What makes this moment marginally different is that the opposition, too, is sending signals that suggest at least a partial willingness to engage. Raja Nasir Abbas, the opposition leader in the Senate, offered something that required real political discipline to say. He assured the government that the opposition would not conspire to bring down the current administration on the instruction of any outside actor, even if the opposition considered the legitimacy of the present setup to be genuinely questionable. That is not a small concession. It is an acknowledgment that political disagreement, however deep, does not justify destabilisation.
But Abbas did not offer this without conditions, and the conditions he named matter. He expressed serious concern about parliament being physically surrounded last week to confine lawmakers who were staging a protest on its premises. He called it an insult to parliament, and he was right to call it that. A legislature that cannot be used freely as a space for political expression is not functioning as a legislature. It is functioning as a venue for managed performances, and everyone in Pakistan’s political class knows the difference.
He also raised the question of Imran Khan’s health in Rawalpindi’s Adiala jail. This is not a peripheral issue. It sits at the centre of the entire political impasse. The opposition’s position, as Abbas articulated it, is straightforward: the PTI founder should be allowed medical treatment in the presence of his own physicians, to the satisfaction of his family. This is not a demand for his release. It is not a demand for the abandonment of whatever legal processes are underway. It is a demand that a human being in state custody be treated with the basic standard of care that any prisoner, regardless of their political identity, is entitled to receive. Abbas was correct to identify it as a point that should not be allowed to escalate into a larger crisis, because it can and it will if it remains unaddressed.
So the architecture of a potential dialogue exists. Both sides are speaking in tones that are less hostile than what Pakistan has become accustomed to. Both sides appear to understand, at least at this moment, that the current trajectory serves no one’s long-term interests. And yet the gap between speaking about dialogue and actually conducting it remains as wide as it has ever been.

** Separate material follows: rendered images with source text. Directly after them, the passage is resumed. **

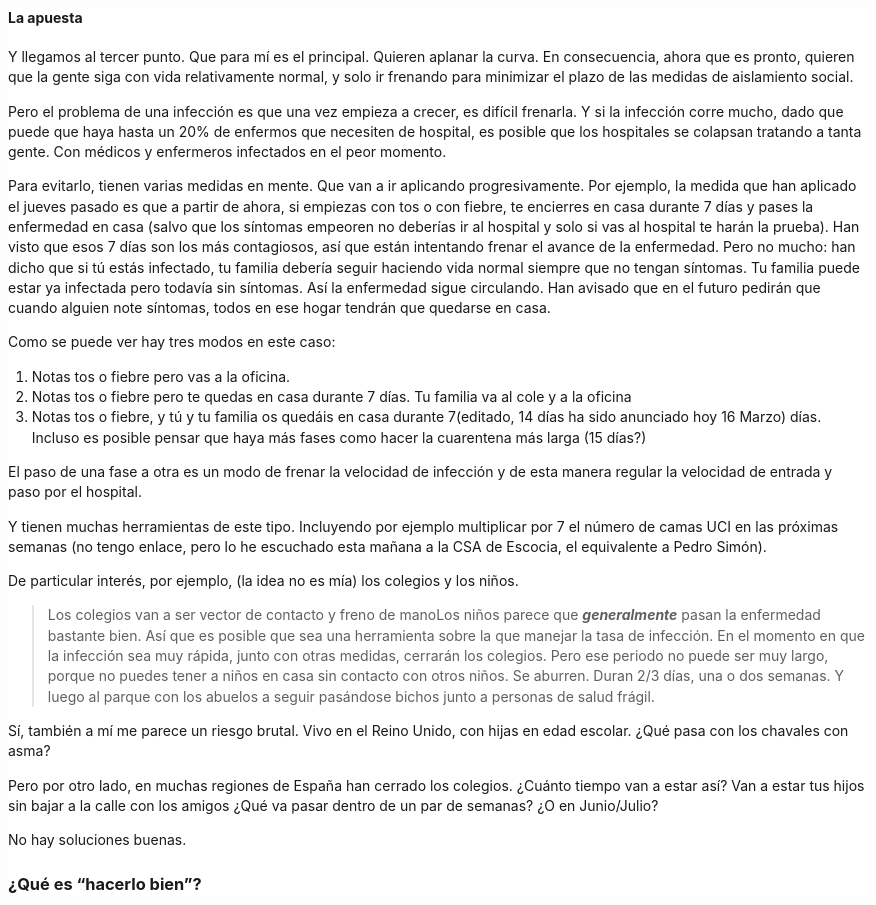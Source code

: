 #### La apuesta

Y llegamos al tercer punto. Que para mí es el principal. Quieren aplanar la curva. En consecuencia, ahora que es pronto, quieren que la gente siga con vida relativamente normal, y solo ir frenando para minimizar el plazo de las medidas de aislamiento social.

Pero el problema de una infección es que una vez empieza a crecer, es difícil frenarla. Y si la infección corre mucho, dado que puede que haya hasta un 20% de enfermos que necesiten de hospital, es posible que los hospitales se colapsan tratando a tanta gente. Con médicos y enfermeros infectados en el peor momento.

Para evitarlo, tienen varias medidas en mente. Que van a ir aplicando progresivamente. Por ejemplo, la medida que han aplicado el jueves pasado es que a partir de ahora, si empiezas con tos o con fiebre, te encierres en casa durante 7 días y pases la enfermedad en casa (salvo que los síntomas empeoren no deberías ir al hospital y solo si vas al hospital te harán la prueba). Han visto que esos 7 días son los más contagiosos, así que están intentando frenar el avance de la enfermedad. Pero no mucho: han dicho que si tú estás infectado, tu familia debería seguir haciendo vida normal siempre que no tengan síntomas. Tu familia puede estar ya infectada pero todavía sin síntomas. Así la enfermedad sigue circulando. Han avisado que en el futuro pedirán que cuando alguien note síntomas, todos en ese hogar tendrán que quedarse en casa.

Como se puede ver hay tres modos en este caso:

1. Notas tos o fiebre pero vas a la oficina.
2. Notas tos o fiebre pero te quedas en casa durante 7 días. Tu familia va al cole y a la oficina
3. Notas tos o fiebre, y tú y tu familia os quedáis en casa durante 7(editado, 14 días ha sido anunciado hoy 16 Marzo) días.
Incluso es posible pensar que haya más fases como hacer la cuarentena más larga (15 días?)

El paso de una fase a otra es un modo de frenar la velocidad de infección y de esta manera regular la velocidad de entrada y paso por el hospital.

Y tienen muchas herramientas de este tipo. Incluyendo por ejemplo multiplicar por 7 el número de camas UCI en las próximas semanas (no tengo enlace, pero lo he escuchado esta mañana a la CSA de Escocia, el equivalente a Pedro Simón).

De particular interés, por ejemplo, (la idea no es mía) los colegios y los niños.


> [](https://twitter.com/iandonald_psych/status/1238518383693496320)Los colegios van a ser vector de contacto y freno de manoLos niños parece que ***generalmente*** pasan la enfermedad bastante bien. Así que es posible que sea una herramienta sobre la que manejar la tasa de infección. En el momento en que la infección sea muy rápida, junto con otras medidas, cerrarán los colegios. Pero ese periodo no puede ser muy largo, porque no puedes tener a niños en casa sin contacto con otros niños. Se aburren. Duran 2/3 días, una o dos semanas. Y luego al parque con los abuelos a seguir pasándose bichos junto a personas de salud frágil.

Sí, también a mí me parece un riesgo brutal. Vivo en el Reino Unido, con hijas en edad escolar. ¿Qué pasa con los chavales con asma?

Pero por otro lado, en muchas regiones de España han cerrado los colegios. ¿Cuánto tiempo van a estar así? Van a estar tus hijos sin bajar a la calle con los amigos ¿Qué va pasar dentro de un par de semanas? ¿O en Junio/Julio?

No hay soluciones buenas.

### ¿Qué es “hacerlo bien”?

The reason for that gap is trust, or rather the complete absence of it. Neither side is confident that the other’s gestures are sincere rather than tactical. Neither side is willing to be the one that takes the first step and finds itself stranded in the middle. The fear is not irrational. Pakistani political history contains enough examples of extended hands that were extended only to be withdrawn, of negotiations that were begun only to be weaponized, to justify a degree of caution on both sides.
But caution has become paralysis, and paralysis is costing the country.
There is another obstacle that deserves to be named directly. The social media environment surrounding Pakistan’s politics has become genuinely toxic in ways that make leadership harder, not easier. Every attempt by an opposition figure to pursue a political problem through political means is immediately reframed online as betrayal or surrender. Every government gesture toward accommodation is immediately characterized as weakness or conspiracy. The people doing this reframing are largely those who have no accountability for the consequences of the deadlock they are helping to perpetuate. They comment from the outside. The country lives with the results on the inside.
The government has contributed to this environment by treating routine political expression as though it were a security threat. When ordinary dissent is criminalized, when protest becomes a prosecutable offense, when parliamentary premises are surrounded to prevent lawmakers from doing what lawmakers are supposed to do, the space for the respectful disagreement that genuine democracy requires simply disappears. You cannot invite people to dialogue in the morning and treat their political activities as subversion in the afternoon.
Both sides know what is needed. The political will to provide it has not yet appeared. Pakistan has been patient with its political class for a long time. That patience is not inexhaustible, and the country’s problems are not waiting for the dialogue to begin.